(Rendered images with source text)
***

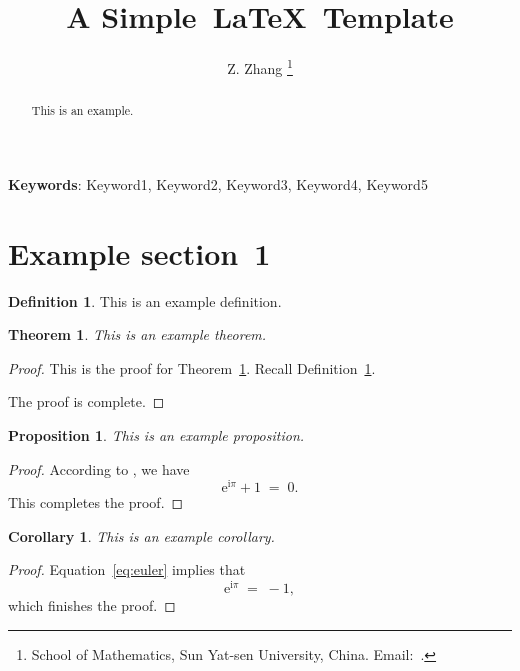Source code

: \documentclass[12pt,a4paper,draft]{article}  %
\title{A Simple~\LaTeX~Template}
\date{\DTMnow}
\author{
Z. Zhang
\thanks{
School of Mathematics, Sun Yat-sen University, China. Email:~\email{zhangzaikun@mail.sysu.edu.cn}.
}
}
\newcounter{cite}
\newcommand{\todo}[1]{}
\newtheorem{theorem}{Theorem}[section]
\newtheorem{corollary}{Corollary}[section]
\newtheorem{proposition}{Proposition}[section]
\theoremstyle{definition}
\newtheorem{definition}{Definition}[section]
\numberwithin{equation}{section}
\newcommand{\me}{\mathrm{e}}
\newcommand{\mi}{\mathrm{i}}
\begin{document}
\maketitle

\begin{abstract}
  This is an example.
\end{abstract}

\textbf{Keywords}: Keyword1, Keyword2, Keyword3, Keyword4, Keyword5




\section{Example section~1}
\label{sec:example1}

\begin{definition}
  \label{def:example}
  This is an example definition.
\end{definition}

\begin{theorem}
  \label{thm:example}
  This is an example theorem.
\end{theorem}

\begin{proof}
  This is the proof for Theorem~\ref{thm:example}.
  Recall Definition~\ref{def:example}.
  \todo{An example for TODO.}
  The proof is complete.
\end{proof}

\begin{proposition}
  \label{prop:example}
  This is an example proposition.
\end{proposition}

\begin{proof}
According to \cite[Theorem~3.14]{Jordan_1874}, we have
\begin{equation}
  \label{eq:euler}
  \me^{\mi \pi} + 1 \;=\; 0.
\end{equation}
This completes the proof.
\end{proof}

\begin{corollary}
  \label{coro:example}
  This is an example corollary.
\end{corollary}

\begin{proof}
Equation~\eqref{eq:euler} implies that
\begin{equation*}
  \me^{\mi \pi} \;=\; -1,
\end{equation*}
which finishes the proof.
\end{proof}
\end{document}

***

[TASK REQUIREMENTS]:
A faithful copy of the data is required: each word kept, each picture omitted.

[TASK SOLUTION]:
Source code

: \documentclass[12pt,a4paper,draft]{article}  %
\title{A Simple~\LaTeX~Template}
\date{\DTMnow}
\author{
Z. Zhang
\thanks{
School of Mathematics, Sun Yat-sen University, China. Email:~\email{zhangzaikun@mail.sysu.edu.cn}.
}
}
\newcounter{cite}
\newcommand{\todo}[1]{}
\newtheorem{theorem}{Theorem}[section]
\newtheorem{corollary}{Corollary}[section]
\newtheorem{proposition}{Proposition}[section]
\theoremstyle{definition}
\newtheorem{definition}{Definition}[section]
\numberwithin{equation}{section}
\newcommand{\me}{\mathrm{e}}
\newcommand{\mi}{\mathrm{i}}
\begin{document}
\maketitle

\begin{abstract}
  This is an example.
\end{abstract}

\textbf{Keywords}: Keyword1, Keyword2, Keyword3, Keyword4, Keyword5




\section{Example section~1}
\label{sec:example1}

\begin{definition}
  \label{def:example}
  This is an example definition.
\end{definition}

\begin{theorem}
  \label{thm:example}
  This is an example theorem.
\end{theorem}

\begin{proof}
  This is the proof for Theorem~\ref{thm:example}.
  Recall Definition~\ref{def:example}.
  \todo{An example for TODO.}
  The proof is complete.
\end{proof}

\begin{proposition}
  \label{prop:example}
  This is an example proposition.
\end{proposition}

\begin{proof}
According to \cite[Theorem~3.14]{Jordan_1874}, we have
\begin{equation}
  \label{eq:euler}
  \me^{\mi \pi} + 1 \;=\; 0.
\end{equation}
This completes the proof.
\end{proof}

\begin{corollary}
  \label{coro:example}
  This is an example corollary.
\end{corollary}

\begin{proof}
Equation~\eqref{eq:euler} implies that
\begin{equation*}
  \me^{\mi \pi} \;=\; -1,
\end{equation*}
which finishes the proof.
\end{proof}
\end{document}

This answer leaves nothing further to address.